Adams Museum: Deadwood's Attic
Deadwood, South Dakota
Bullet-riddled and booze-fueled, Deadwood was a notorious Wild West outpost filled with miners, money, and madams. Those who survived had children and grandchildren who were proud of their frontier lineage, and felt that the rootin'-tootin' mayhem would enthrall tourists as well. So in 1930 they convinced William Emery Adams, who'd made his Deadwood fortune in groceries (rather than gold), to spend his own money and build a museum to preserve Deadwood's past.
According to Adams Museum exhibit designer Darrel Nelson, the museum satisfied two needs: it gave Deadwood respectability, and it gave Deadwood's citizens a place to unload all of the guns and weird relics they'd saved over the years.
Most museums circa 1930 aspired to the standards of the cultural elite.

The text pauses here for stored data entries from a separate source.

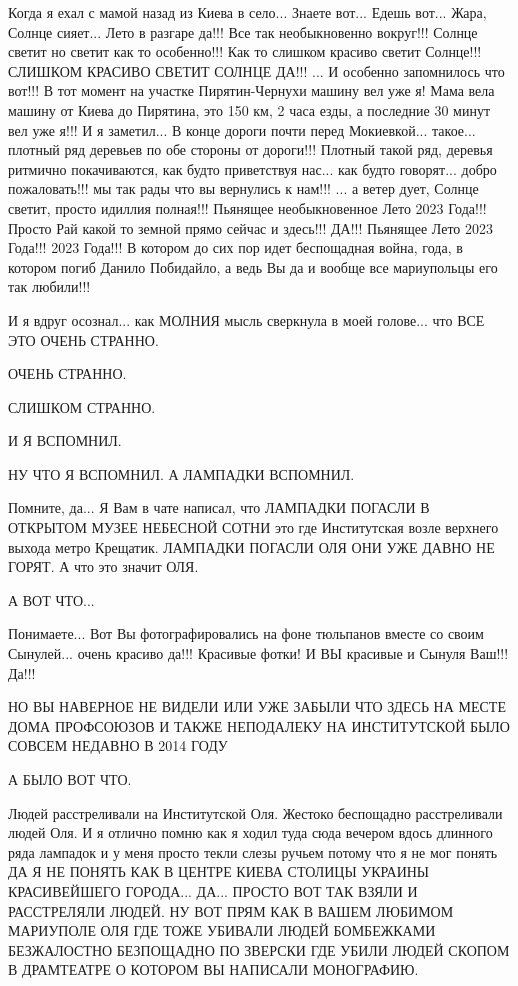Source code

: Когда я ехал с мамой назад из Киева в село... Знаете вот... Едешь вот...  Жара,
Солнце сияет... Лето в разгаре да!!! Все так необыкновенно вокруг!!! Солнце
светит но светит как то особенно!!! Как то слишком красиво светит Солнце!!!
СЛИШКОМ КРАСИВО СВЕТИТ СОЛНЦЕ ДА!!! ... И особенно запомнилось что вот!!!  В
тот момент на участке Пирятин-Чернухи машину вел уже я! Мама вела машину от
Киева до Пирятина, это 150 км, 2 часа езды, а последние 30 минут вел уже я!!! И
я заметил... В конце дороги почти перед Мокиевкой...  такое... плотный ряд
деревьев по обе стороны от дороги!!! Плотный такой ряд, деревья ритмично
покачиваются, как будто приветствуя нас...  как будто говорят... добро
пожаловать!!! мы так рады что вы вернулись к нам!!! ... а ветер дует, Солнце
светит, просто идиллия полная!!! Пьянящее необыкновенное Лето 2023 Года!!!
Просто Рай какой то земной прямо сейчас и здесь!!! ДА!!! Пьянящее Лето 2023
Года!!! 2023 Года!!! В котором до сих пор идет беспощадная война, года, в
котором погиб Данило Побидайло, а ведь Вы да и вообще все мариупольцы его так
любили!!!

И я вдруг осознал... как МОЛНИЯ мысль сверкнула в моей голове... что ВСЕ ЭТО ОЧЕНЬ СТРАННО. 

ОЧЕНЬ СТРАННО.

СЛИШКОМ СТРАННО.

И Я ВСПОМНИЛ.

НУ ЧТО Я ВСПОМНИЛ. А ЛАМПАДКИ ВСПОМНИЛ. 

Помните, да... Я Вам в чате написал, что ЛАМПАДКИ ПОГАСЛИ В ОТКРЫТОМ МУЗЕЕ НЕБЕСНОЙ СОТНИ
это где Институтская возле верхнего выхода метро Крещатик. ЛАМПАДКИ ПОГАСЛИ ОЛЯ
ОНИ УЖЕ ДАВНО НЕ ГОРЯТ. А что это значит ОЛЯ.

А ВОТ ЧТО...

Понимаете... Вот Вы фотографировались на фоне тюльпанов вместе со своим
Сынулей... очень красиво да!!!  Красивые фотки! И ВЫ красивые и Сынуля Ваш!!!
Да!!!

НО ВЫ НАВЕРНОЕ НЕ ВИДЕЛИ ИЛИ УЖЕ ЗАБЫЛИ ЧТО ЗДЕСЬ НА МЕСТЕ ДОМА ПРОФСОЮЗОВ И
ТАКЖЕ НЕПОДАЛЕКУ НА ИНСТИТУТСКОЙ БЫЛО СОВСЕМ НЕДАВНО В 2014 ГОДУ

А БЫЛО ВОТ ЧТО.

Людей расстреливали на Институтской Оля. Жестоко беспощадно расстреливали людей
Оля. И я отлично помню как я ходил туда сюда вечером вдось длинного ряда
лампадок и у меня просто текли слезы ручьем потому что я не мог понять ДА Я НЕ
ПОНЯТЬ КАК В ЦЕНТРЕ КИЕВА СТОЛИЦЫ УКРАИНЫ КРАСИВЕЙШЕГО ГОРОДА... ДА... ПРОСТО
ВОТ ТАК ВЗЯЛИ И РАССТРЕЛЯЛИ ЛЮДЕЙ. НУ ВОТ ПРЯМ КАК В ВАШЕМ ЛЮБИМОМ МАРИУПОЛЕ
ОЛЯ ГДЕ ТОЖЕ УБИВАЛИ ЛЮДЕЙ БОМБЕЖКАМИ БЕЗЖАЛОСТНО БЕЗПОЩАДНО ПО ЗВЕРСКИ ГДЕ УБИЛИ ЛЮДЕЙ СКОПОМ В ДРАМТЕАТРЕ О
КОТОРОМ ВЫ НАПИСАЛИ МОНОГРАФИЮ.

Not the Adams Museum, which saw nothing wrong in displaying a two-headed calf, a pair of stuffed dogs, and the gold nugget of Potato Creek Johnny, whose discovery earned him a place of honor in Deadwood's annual parade, where he pushed a wheelbarrow and danced.
"People don't come looking for lectures," said Darrel, of the Adams Museum. "They come looking for fun stuff."
Darrel's job is to put that fun into some kind of order, an enjoyable and challenging task for a place nicknamed "Deadwood's Attic." For example, a small showcase of the death relics of Wild Bill Hickok contains the gun he possibly carried, cards from the deck he was probably gambling with when he was shot dead, and his lucky pocket rock, which surprisingly everyone accepts as genuine. The museum also shelters Deadwood's former outdoor sculpture of Wild Bill, reduced by 20th century souvenir-hunters to an armless, headless torso. "I composed it like a Greek statue," said Darrel of its staging. "It's as close as we're getting to a Venus de Milo."
Darrel said that the Wild Bill Hickok Death Chair exhibited in the nearby No. 10 Saloon can't be real because it, and nearly everything else in Deadwood, burned to cinders in a fire in 1879. Infernos frequently swept the town, destroying much of Deadwood's history but also contributing to its citizens compulsion to save whatever they could, leading to the Adams Museum's eclectic collection. "They kinda built the town in the wrong place," said Darrel, "but that's where the gold was."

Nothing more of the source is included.